» **WORK INSTRUCTION**:
Output only the lines below from the one containing "de défauts par" to the one containing "Un tel électron", exactly as written, both ends kept.

» **DATA RECORDS**:
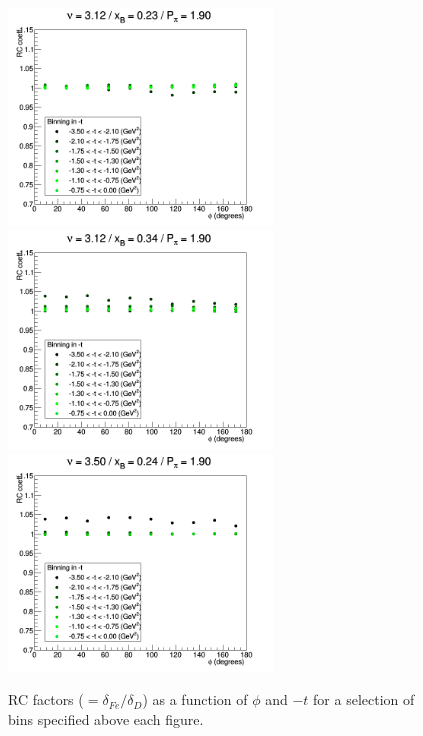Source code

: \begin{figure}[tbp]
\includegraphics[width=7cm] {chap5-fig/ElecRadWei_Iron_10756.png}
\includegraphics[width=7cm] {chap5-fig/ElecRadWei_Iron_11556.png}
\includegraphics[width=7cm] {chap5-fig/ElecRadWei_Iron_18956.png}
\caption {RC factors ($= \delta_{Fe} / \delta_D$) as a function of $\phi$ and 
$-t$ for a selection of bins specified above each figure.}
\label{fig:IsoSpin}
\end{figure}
* * *
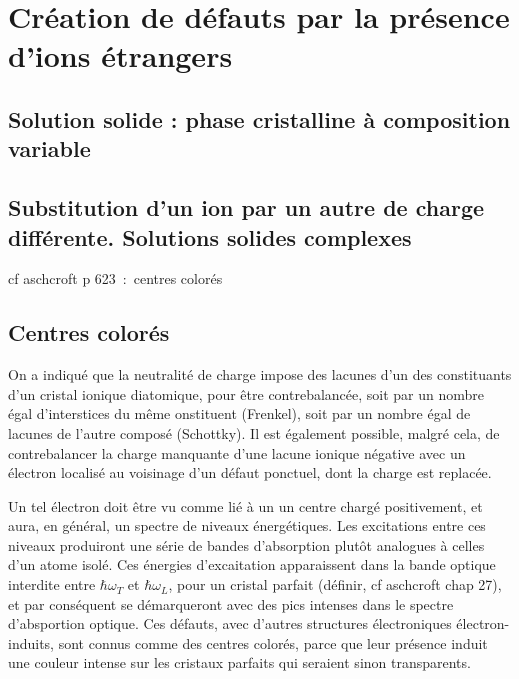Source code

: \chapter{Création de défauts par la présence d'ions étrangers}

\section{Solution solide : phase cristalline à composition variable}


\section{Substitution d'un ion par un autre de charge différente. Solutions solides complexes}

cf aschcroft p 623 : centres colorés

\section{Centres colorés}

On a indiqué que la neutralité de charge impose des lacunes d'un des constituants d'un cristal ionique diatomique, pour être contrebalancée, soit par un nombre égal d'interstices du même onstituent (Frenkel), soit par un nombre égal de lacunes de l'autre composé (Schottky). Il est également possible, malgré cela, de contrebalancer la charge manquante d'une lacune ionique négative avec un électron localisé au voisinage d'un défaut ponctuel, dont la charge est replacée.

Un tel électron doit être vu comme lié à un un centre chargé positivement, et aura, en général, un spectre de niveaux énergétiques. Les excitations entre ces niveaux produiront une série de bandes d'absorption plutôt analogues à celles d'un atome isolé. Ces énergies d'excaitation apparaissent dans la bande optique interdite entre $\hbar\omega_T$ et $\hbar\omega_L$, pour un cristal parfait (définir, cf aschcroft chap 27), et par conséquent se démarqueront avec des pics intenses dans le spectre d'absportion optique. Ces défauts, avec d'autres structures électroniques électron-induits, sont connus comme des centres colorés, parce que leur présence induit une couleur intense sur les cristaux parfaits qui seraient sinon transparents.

» **TASK ANSWER**:
: \chapter{Création de défauts par la présence d'ions étrangers}

\section{Solution solide : phase cristalline à composition variable}


\section{Substitution d'un ion par un autre de charge différente. Solutions solides complexes}

cf aschcroft p 623 : centres colorés

\section{Centres colorés}

On a indiqué que la neutralité de charge impose des lacunes d'un des constituants d'un cristal ionique diatomique, pour être contrebalancée, soit par un nombre égal d'interstices du même onstituent (Frenkel), soit par un nombre égal de lacunes de l'autre composé (Schottky). Il est également possible, malgré cela, de contrebalancer la charge manquante d'une lacune ionique négative avec un électron localisé au voisinage d'un défaut ponctuel, dont la charge est replacée.

Un tel électron doit être vu comme lié à un un centre chargé positivement, et aura, en général, un spectre de niveaux énergétiques. Les excitations entre ces niveaux produiront une série de bandes d'absorption plutôt analogues à celles d'un atome isolé. Ces énergies d'excaitation apparaissent dans la bande optique interdite entre $\hbar\omega_T$ et $\hbar\omega_L$, pour un cristal parfait (définir, cf aschcroft chap 27), et par conséquent se démarqueront avec des pics intenses dans le spectre d'absportion optique. Ces défauts, avec d'autres structures électroniques électron-induits, sont connus comme des centres colorés, parce que leur présence induit une couleur intense sur les cristaux parfaits qui seraient sinon transparents.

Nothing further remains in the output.